2nd graders will take their data pre-test on Wednesday, March 23.
4th graders participated in a culminating activity to demonstrate all they had learned about Colonial trades. They wrote and performed original skits to show the tools, skills needed, and other interesting facts about the trades they had researched, as well as the interdependence among different trades in a settlement. The teachers have been very impressed with how the skits turned out, and the students seemed to have a lot of fun creating them! Unfortunately, Mrs. Gaines was so entertained by the skits that she forgot to take many photos!
3rd grade math students participated in a classic STEM activity called the Spaghetti Noodle Tower Challenge. They had 18 minutes to try and build the tallest tower using only spaghetti noodles and tape. Everyone showed great teamwork and perseverance during this activity!
The next 2nd grade math units will be Measurement and Data. Standards covered on the pre-test may include:
Measure and estimate lengths in standard units.
Measure the length of an object by selecting and using appropriate tools such as rulers, yardsticks, meter sticks, and measuring tapes.
Measure the length of an object twice, using length units of different lengths for the two measurements; describe how the two measurements relate to the size of the unit chosen.
Estimate lengths using units of inches, feet, centimeters, and meters.
Measure to determine how much longer one object is than another, expressing the length difference in terms of a standard length unit.
Relate addition and subtraction to length.
Use addition and subtraction within 100 to solve word problems involving lengths that are given in the same units, e.g., by using drawings (such as drawings of rulers) and equations with a symbol for the unknown number to represent the problem.
Represent whole numbers as lengths from 0 on a number line diagram with equally spaced points corresponding to the numbers 0, 1, 2, ..., and represent whole-number sums and differences within 100 on a number line diagram.
Work with time and money.
Tell and write time from analog and digital clocks to the nearest five minutes, using a.m. and p.m.
Solve word problems involving dollar bills, quarters, dimes, nickels, and pennies, using $ and ¢ symbols appropriately. Example: If you have 2 dimes and 3 pennies, how many cents do you have?
Represent and interpret data.
Generate measurement data by measuring lengths of several objects to the nearest whole unit, or by making repeated measurements of the same object. Show the measurements by making a line plot, where the horizontal scale is marked off in whole-number units.
Draw a picture graph and a bar graph (with single-unit scale) to represent a data set with up to four categories. Solve simple put-together, take-apart, and compare problems1using information presented in a bar graph.
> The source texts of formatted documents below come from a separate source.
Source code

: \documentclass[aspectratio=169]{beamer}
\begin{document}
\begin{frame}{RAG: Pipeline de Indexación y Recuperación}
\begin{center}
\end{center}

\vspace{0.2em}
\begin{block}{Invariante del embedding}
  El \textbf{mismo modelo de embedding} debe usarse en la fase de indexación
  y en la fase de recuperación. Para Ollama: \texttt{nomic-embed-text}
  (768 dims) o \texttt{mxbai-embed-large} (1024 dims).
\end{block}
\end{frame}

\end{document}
5th graders have been diving deeply into their study of the American Revolution. Recently, students worked in groups to learn more about two battles that were important to the outcome of the war. Students read articles and took notes, and then created posters that included battle maps, battle descriptions, explanations of why the battle was important to the war, and a quote about the battle from a primary source.
4th Grade students have been learning what life was like in the early American colonies. They have studied the ways in which colonists worked and played. Students learned about a specific trade that was vital to daily life in the colonies and made a "Help Wanted" ad to demonstrate their learning.
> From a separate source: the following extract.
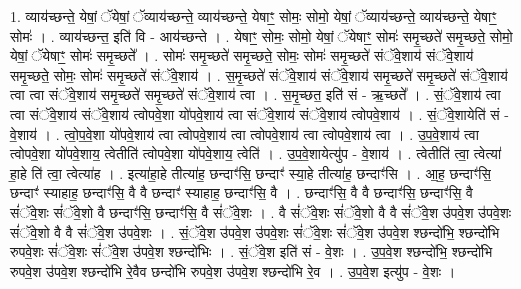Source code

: \documentclass[17pt]{extarticle}
\begin{document}
1. व्याय॑च्छन्ते॒ येषां॒ ॅयेषां॒ ॅव्याय॑च्छन्ते॒ व्याय॑च्छन्ते॒ येषाꣳ॒॒ सोमः॒ सोमो॒ येषां॒ ॅव्याय॑च्छन्ते॒ व्याय॑च्छन्ते॒ येषाꣳ॒॒ सोमः॑ । . व्याय॑च्छन्त॒ इति॑ वि - आय॑च्छन्ते । . येषाꣳ॒॒ सोमः॒ सोमो॒ येषां॒ ॅयेषाꣳ॒॒ सोमः॑ समृ॒च्छते॑ समृ॒च्छते॒ सोमो॒ येषां॒ ॅयेषाꣳ॒॒ सोमः॑ समृ॒च्छते᳚ । . सोमः॑ समृ॒च्छते॑ समृ॒च्छते॒ सोमः॒ सोमः॑ समृ॒च्छते॑ संॅवे॒शाय॑ संॅवे॒शाय॑ समृ॒च्छते॒ सोमः॒ सोमः॑ समृ॒च्छते॑ संॅवे॒शाय॑ । . स॒मृ॒च्छते॑ संॅवे॒शाय॑ संॅवे॒शाय॑ समृ॒च्छते॑ समृ॒च्छते॑ संॅवे॒शाय॑ त्वा त्वा संॅवे॒शाय॑ समृ॒च्छते॑ समृ॒च्छते॑ संॅवे॒शाय॑ त्वा । . स॒मृ॒च्छत॒ इति॑ सं - ऋ॒च्छते᳚ । . सं॒ॅवे॒शाय॑ त्वा त्वा संॅवे॒शाय॑ संॅवे॒शाय॑ त्वोपवे॒शा यो॑पवे॒शाय॑ त्वा संॅवे॒शाय॑ संॅवे॒शाय॑ त्वोपवे॒शाय॑ । . सं॒ॅवे॒शायेति॑ सं - वे॒शाय॑ । . त्वो॒प॒वे॒शा यो॑पवे॒शाय॑ त्वा त्वोपवे॒शाय॑ त्वा त्वोपवे॒शाय॑ त्वा त्वोपवे॒शाय॑ त्वा । . उ॒प॒वे॒शाय॑ त्वा त्वोपवे॒शा यो॑पवे॒शाय॒ त्वेतीति॑ त्वोपवे॒शा यो॑पवे॒शाय॒ त्वेति॑ । . उ॒प॒वे॒शायेत्यु॑प - वे॒शाय॑ । . त्वेतीति॑ त्वा॒ त्वेत्या॑ हा॒हे ति॑ त्वा॒ त्वेत्या॑ह । . इत्या॑हा॒हे तीत्या॑ह॒ छन्दाꣳ॑सि॒ छन्दाꣳ॑ स्या॒हे तीत्या॑ह॒ छन्दाꣳ॑सि । . आ॒ह॒ छन्दाꣳ॑सि॒ छन्दाꣳ॑ स्याहाह॒ छन्दाꣳ॑सि॒ वै वै छन्दाꣳ॑ स्याहाह॒ छन्दाꣳ॑सि॒ वै । . छन्दाꣳ॑सि॒ वै वै छन्दाꣳ॑सि॒ छन्दाꣳ॑सि॒ वै सं॑ॅवे॒शः सं॑ॅवे॒शो वै छन्दाꣳ॑सि॒ छन्दाꣳ॑सि॒ वै सं॑ॅवे॒शः । . वै सं॑ॅवे॒शः सं॑ॅवे॒शो वै वै सं॑ॅवे॒श उ॑पवे॒श उ॑पवे॒शः सं॑ॅवे॒शो वै वै सं॑ॅवे॒श उ॑पवे॒शः । . सं॒ॅवे॒श उ॑पवे॒श उ॑पवे॒शः सं॑ॅवे॒शः सं॑ॅवे॒श उ॑पवे॒श श्छन्दो॑भि॒ श्छन्दो॑भि रुपवे॒शः सं॑ॅवे॒शः सं॑ॅवे॒श उ॑पवे॒श श्छन्दो॑भिः । . सं॒ॅवे॒श इति॑ सं - वे॒शः । . उ॒प॒वे॒श श्छन्दो॑भि॒ श्छन्दो॑भि रुपवे॒श उ॑पवे॒श श्छन्दो॑भि रे॒वैव छन्दो॑भि रुपवे॒श उ॑पवे॒श श्छन्दो॑भि रे॒व । . उ॒प॒वे॒श इत्यु॑प - वे॒शः । \newline
\end{document}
4th Grade students read the novel Bridge to Terabithia by Katherine Paterson and created responses to demonstrate their comprehension of the novel using a variety of choices: newspapers, skits, trioramas, and illustrated timelines. We loved seeing the creativity and hard work of our students through this project!
5th Graders wrapped up their study of the novel The View From Saturday by examining how events from the novel demonstrated evidence of generalizations about cycles, a concept we introduced at the beginning of the unit.
3rd grade students have applied their understanding of multiplication and division to a project about famous buildings. Students selected either the Eiffel Tower, Leaning Tower of Pisa, Statue of Liberty, or Great Pyramid to study. They then completed calculations to determine how to depict their building using a number of toothpicks that would be to scale with the actual measurements of the building. Students also did research and presented other interesting facts about each building to the class.